First, if you happen to use an older version of R and caret, be sure to use named lists for the index
parameter (not using such might cause relatively hard to track down errors, e.g. this one).
Max, the maintainer of caret, stated in this answer that in tuneControl
the method
parameter does not matter any more if you set the index
parameter - which makes sense as you thereby define which samples your partitions contain, and how many partitions you have, which specifies pretty much the resampling process.
Here's a minimal working example as a reference (note the naming of index
):
library(caret)
library(plyr)
# 5CV with 3 repeats = 15 partitions
m1 <- train(x = iris[,1:2], y = iris[,5], method='lda',
trControl = trainControl(method = 'repeatedcv', number = 5, repeats = 3))
# similar behaviour with using index
index <- llply(1:15, function(x) sample(nrow(iris), round(nrow(iris)*4/5)))
names(index) <- 1:15
m2 <- train(x = iris[,1:2], y = iris[,5], method='lda', trControl = trainControl(index = index))
This is what your index
could look like:
> str(index)
List of 15
$ 1 : int [1:120] 47 28 91 54 130 53 37 19 5 85 ...

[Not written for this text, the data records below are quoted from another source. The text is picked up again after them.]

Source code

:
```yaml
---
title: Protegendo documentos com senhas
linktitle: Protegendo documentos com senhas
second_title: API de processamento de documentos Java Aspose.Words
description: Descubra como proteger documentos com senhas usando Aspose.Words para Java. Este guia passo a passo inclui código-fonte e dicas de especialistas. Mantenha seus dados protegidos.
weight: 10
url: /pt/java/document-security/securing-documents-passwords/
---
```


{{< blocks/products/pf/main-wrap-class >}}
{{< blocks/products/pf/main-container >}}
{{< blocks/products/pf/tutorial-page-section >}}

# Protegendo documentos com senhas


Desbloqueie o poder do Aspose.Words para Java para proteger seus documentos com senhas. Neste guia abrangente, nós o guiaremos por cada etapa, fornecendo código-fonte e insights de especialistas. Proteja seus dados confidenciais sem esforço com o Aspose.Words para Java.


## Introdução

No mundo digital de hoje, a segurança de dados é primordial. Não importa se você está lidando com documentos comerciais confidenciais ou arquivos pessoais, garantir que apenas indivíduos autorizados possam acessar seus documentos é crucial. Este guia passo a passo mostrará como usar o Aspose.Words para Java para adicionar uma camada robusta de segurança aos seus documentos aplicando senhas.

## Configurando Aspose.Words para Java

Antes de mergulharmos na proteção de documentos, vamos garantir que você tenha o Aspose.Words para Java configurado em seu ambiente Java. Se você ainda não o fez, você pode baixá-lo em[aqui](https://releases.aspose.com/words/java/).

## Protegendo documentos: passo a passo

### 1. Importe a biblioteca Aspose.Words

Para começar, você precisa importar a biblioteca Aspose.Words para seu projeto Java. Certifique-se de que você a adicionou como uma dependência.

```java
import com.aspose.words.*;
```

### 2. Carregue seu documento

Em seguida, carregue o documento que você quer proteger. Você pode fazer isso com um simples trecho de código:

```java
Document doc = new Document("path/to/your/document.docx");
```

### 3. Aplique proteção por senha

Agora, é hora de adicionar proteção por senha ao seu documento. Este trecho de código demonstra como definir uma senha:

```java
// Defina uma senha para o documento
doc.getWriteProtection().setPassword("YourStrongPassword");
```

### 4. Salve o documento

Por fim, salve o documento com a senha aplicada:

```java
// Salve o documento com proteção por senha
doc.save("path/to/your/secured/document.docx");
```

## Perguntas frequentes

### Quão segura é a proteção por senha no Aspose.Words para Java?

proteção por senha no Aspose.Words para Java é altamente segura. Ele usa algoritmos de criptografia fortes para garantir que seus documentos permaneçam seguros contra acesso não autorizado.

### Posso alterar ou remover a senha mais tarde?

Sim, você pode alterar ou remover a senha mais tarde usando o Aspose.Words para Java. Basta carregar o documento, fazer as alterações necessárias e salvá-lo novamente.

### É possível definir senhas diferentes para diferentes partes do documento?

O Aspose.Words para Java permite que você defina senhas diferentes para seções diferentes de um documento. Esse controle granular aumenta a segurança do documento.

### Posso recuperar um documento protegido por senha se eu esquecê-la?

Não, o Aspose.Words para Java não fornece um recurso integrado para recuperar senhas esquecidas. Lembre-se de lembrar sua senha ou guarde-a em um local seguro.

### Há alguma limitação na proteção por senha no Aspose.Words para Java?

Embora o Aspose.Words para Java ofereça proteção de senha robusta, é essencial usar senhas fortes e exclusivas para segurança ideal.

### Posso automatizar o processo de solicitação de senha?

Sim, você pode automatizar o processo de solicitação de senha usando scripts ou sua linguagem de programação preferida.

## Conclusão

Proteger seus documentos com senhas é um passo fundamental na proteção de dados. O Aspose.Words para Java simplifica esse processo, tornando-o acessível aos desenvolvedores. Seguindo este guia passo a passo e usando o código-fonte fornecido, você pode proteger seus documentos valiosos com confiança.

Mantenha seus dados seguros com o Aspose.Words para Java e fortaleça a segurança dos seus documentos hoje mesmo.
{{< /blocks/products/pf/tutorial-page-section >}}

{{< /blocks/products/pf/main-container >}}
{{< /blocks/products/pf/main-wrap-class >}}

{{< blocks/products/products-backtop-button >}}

$ 2 : int [1:120] 65 58 39 120 127 80 102 145 97 132 ...
$ 3 : int [1:120] 113 14 7 62 65 99 108 105 76 123 ...
$ 4 : int [1:120] 124 92 46 1 27 140 33 147 57 6 ...
[...]
PS: if you don't set indexOut
in trainControl
, all samples that are not in a particular partition of index
will be used to evaluate the model trained with this partition. This might be undesired in case you want to subset the evaluation samples as well. See this answer for more details.